By running a control experiment alongside your main experiment, using the isotype control instead of your usual primary antibody, and ensuring all other conditions are the same – concentration, buffers, temperature – you can determine the extent of non-specific background (i.e., establish your threshold for unstained samples). In short, you can pick out signal from noise much more easily.
For flow cytometry, you might already run a ‘fluorescence minus one’ (FMO) control where you include everything as usual except the reagent you’re establishing your threshold for. Isotype controls are a great alternative as long as the isotype control has the same nonspecific binding capacity as your experimental antibody.

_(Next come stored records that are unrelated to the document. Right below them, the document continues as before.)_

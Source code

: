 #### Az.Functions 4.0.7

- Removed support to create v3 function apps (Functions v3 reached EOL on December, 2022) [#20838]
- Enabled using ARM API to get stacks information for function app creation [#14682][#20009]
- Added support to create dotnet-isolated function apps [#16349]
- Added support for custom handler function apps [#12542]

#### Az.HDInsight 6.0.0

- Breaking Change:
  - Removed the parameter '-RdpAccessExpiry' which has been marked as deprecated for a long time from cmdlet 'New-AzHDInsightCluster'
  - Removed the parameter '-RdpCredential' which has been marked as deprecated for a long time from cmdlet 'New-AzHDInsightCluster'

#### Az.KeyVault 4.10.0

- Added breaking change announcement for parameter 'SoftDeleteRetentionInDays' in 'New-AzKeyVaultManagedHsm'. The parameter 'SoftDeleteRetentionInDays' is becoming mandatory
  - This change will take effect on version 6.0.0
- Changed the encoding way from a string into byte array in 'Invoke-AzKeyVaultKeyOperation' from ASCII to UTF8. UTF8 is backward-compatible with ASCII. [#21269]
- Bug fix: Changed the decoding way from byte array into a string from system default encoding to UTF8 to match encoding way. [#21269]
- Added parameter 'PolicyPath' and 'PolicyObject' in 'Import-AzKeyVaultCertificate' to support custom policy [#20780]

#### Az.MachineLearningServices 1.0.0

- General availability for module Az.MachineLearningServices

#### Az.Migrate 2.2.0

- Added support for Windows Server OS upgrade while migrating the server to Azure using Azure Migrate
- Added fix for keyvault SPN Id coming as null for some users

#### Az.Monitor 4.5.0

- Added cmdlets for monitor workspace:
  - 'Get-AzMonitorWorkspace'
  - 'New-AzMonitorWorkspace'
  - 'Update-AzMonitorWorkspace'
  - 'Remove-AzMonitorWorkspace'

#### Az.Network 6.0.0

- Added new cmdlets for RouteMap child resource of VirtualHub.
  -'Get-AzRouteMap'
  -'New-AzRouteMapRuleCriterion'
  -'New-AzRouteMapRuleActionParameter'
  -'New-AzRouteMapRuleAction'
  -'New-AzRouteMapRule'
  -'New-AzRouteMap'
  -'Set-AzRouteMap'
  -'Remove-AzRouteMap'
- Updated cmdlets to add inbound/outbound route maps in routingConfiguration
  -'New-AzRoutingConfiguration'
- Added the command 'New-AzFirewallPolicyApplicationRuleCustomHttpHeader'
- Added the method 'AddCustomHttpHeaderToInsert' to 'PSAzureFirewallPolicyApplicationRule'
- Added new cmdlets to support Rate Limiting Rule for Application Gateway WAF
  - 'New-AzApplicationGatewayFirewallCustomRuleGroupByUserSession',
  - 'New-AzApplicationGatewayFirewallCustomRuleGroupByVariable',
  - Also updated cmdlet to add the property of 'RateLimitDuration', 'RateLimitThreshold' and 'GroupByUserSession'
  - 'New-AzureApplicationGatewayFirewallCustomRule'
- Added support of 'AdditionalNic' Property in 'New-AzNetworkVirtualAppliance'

Developing the FITC-Conjugated Isotype Control
It’s important that a control reagent like this is as close to the experimental antibody you’re using as possible. So, we label these new isotype control using the same protocols that we developed and refined for labeling our regular conjugated antibodies. This means the isotype control has the same fluorophore to protein ratio (F:P ratio) as any other conjugated antibody you get from us (5–10 fluorophore molecules per antibody molecule). These isotype controls also undergo the same purification process after labeling so everything is at the same standard.
Once we have a working reagent, we test the isotype control in tandem with several experimental antibodies in multiple cell types (J774, BV-2, Jurkat, THP-1, and TK-1) and species (mouse and human). And since flow cytometry is the likely focus for these reagents, we validated by staining cell surface proteins on living cells and analyzing this via flow cytometry. As we expand the range, we’ll validate new isotype controls in a range of immunoassays.
The end result? A robust control to add to your flow cytometry work, made and tested in-house, to give you more confidence in your data.